The electric power industry is focusing on new ways to use energy more efficiently—both with our vehicles and in our homes and businesses. Electric companies are leading a technological revolution that will redefine how they generate and deliver electricity, and how customers use it. EEI continues its efforts to encourage greater investment in these technologies and to help promote energy efficiency and innovative consumer products and services.
- Plug-In Hybrid Electric Vehicles (PHEVs)
Emerging electric transportation technologies will be part of the solution to helping our country become more energy independent. PHEVs, for example, will one day use the electric grid to charge their batteries, instead of using gasoline. This will reduce demand for foreign oil in our country.
- Advanced Metering Infrastructure (AMI)/Smart Grid
AMI, along with new rate designs, will provide consumers with the ability to use electricity more efficiently and provide utilities with the ability to detect problems on their systems and operate them more efficiently—ultimately improving reliability and saving money for consumers.
PHEVs
America’s dependence on foreign oil, coupled with fluctuating gasoline prices and growing environmental concerns, is driving nationwide demand for cleaner, more-efficient alternatives to traditional gasoline-burning vehicles. PHEVs are the next-generation of hybrids, and are expected to be available commercially as early as 2010.

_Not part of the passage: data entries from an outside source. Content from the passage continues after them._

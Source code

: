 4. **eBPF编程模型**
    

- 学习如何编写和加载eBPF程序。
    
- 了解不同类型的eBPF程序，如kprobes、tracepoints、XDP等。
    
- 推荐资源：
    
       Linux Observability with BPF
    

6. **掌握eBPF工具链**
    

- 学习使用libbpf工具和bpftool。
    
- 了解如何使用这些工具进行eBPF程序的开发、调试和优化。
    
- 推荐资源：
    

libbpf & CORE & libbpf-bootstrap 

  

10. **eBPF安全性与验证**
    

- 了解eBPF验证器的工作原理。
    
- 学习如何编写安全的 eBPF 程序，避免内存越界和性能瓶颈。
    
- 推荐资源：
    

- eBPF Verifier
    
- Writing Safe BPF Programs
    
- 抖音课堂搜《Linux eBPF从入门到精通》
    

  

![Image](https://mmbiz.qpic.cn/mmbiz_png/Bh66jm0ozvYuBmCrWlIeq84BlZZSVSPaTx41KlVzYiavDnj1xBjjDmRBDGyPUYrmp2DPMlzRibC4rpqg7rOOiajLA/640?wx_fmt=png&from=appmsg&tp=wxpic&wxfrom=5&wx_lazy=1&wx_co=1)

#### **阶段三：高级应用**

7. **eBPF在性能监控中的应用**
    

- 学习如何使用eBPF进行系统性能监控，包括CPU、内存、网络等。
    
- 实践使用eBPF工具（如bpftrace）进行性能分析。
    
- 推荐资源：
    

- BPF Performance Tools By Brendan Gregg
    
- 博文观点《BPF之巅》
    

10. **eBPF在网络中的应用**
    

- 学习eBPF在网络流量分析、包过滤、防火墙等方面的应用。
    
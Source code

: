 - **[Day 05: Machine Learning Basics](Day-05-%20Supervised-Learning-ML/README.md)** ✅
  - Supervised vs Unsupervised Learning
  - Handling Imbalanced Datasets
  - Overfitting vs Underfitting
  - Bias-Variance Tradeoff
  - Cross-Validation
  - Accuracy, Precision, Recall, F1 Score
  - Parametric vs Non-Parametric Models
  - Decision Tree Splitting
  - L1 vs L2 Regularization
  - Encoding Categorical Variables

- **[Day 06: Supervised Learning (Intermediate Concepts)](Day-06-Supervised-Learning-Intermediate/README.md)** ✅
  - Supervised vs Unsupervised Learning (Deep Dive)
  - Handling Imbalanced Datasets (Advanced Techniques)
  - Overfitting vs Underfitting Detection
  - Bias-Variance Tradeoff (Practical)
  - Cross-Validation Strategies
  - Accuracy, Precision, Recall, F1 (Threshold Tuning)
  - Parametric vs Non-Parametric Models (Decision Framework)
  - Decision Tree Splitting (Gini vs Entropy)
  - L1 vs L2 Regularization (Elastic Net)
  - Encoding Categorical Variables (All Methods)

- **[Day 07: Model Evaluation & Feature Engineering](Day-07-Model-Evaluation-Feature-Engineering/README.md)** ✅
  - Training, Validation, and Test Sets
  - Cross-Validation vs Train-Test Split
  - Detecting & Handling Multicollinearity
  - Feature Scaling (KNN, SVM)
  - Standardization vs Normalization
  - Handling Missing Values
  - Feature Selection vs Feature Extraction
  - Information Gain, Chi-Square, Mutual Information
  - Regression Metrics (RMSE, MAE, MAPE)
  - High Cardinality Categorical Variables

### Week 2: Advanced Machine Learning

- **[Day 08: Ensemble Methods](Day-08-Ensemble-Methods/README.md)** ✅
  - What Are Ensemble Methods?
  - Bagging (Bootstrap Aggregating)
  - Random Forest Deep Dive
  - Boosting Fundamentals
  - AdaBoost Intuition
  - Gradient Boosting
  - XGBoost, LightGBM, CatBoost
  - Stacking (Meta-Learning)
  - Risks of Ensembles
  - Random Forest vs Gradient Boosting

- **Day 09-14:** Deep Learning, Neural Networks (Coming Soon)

PHEVs will help to reduce national oil consumption, stabilize fuel oil costs, improve environmental quality, extend savings to consumers, and strengthen national security.
Reduced Fuel Consumption
PHEVs are capable of travelling up to 40 miles in electric-only mode, and can be “plugged in” to a standard household electrical outlet to recharge their batteries. Household vehicles travel an average of 32 miles a day, meaning that the majority of PHEVs could operate on battery power—with minimal gasoline usage—to meet the daily needs of most drivers.
According to a report by the American Council for an Energy-Efficient Economy, a PHEV with an electric-only range of 20 miles could reduce fuel use by about one-third compared to a current hybrid.
The Electric Power Research Institute (EPRI) estimates that the same PHEV could reduce fuel consumption by about 60 percent compared to non-hybrid vehicles.
Consumer Savings
A PHEV will run on the gasoline equivalent of roughly 75 cents per gallon at today’s electricity prices.
Environmental Benefits
Current PHEVs, on average, produce just one-third of the greenhouse gases (GHGs) emitted by traditional, gasoline-fueled vehicles. According to a joint study by EPRI and the Natural Resources Defense Council (NRDC), PHEVs have the potential to reduce cumulative U.S. GHG emissions by as much as 10.3 billion tons from 2010 to 2050.
Widespread adoption of PHEVs could reduce GHG emissions from vehicles by more than 450 million metric tons annually in 2050—that’s equivalent to taking 82.5 million passenger cars off the road.
While indirect PHEV emissions—those generated through electricity production—will vary according to the local electricity fuel mix used to recharge batteries, increasingly stringent power plant regulations and pending GHG reduction requirements will continue to cut emissions as PHEVs are introduced into the marketplace.
Oil Dependency/National Security
Today, the United States imports almost 60 percent of its oil—70 percent of which goes directly to the transportation sector.
According to the EPRI/NRDC study, PHEVs could reduce national oil consumption by as much as four million barrels per day in 2050.
While the electricity generation mix varies by region, more than 98 percent of U.S. electricity supplies are generated from coal, natural gas, nuclear energy, hydropower and other renewable resources, including wind and solar energy. Today, less than two percent of electricity generated in the United States comes from fuel oil.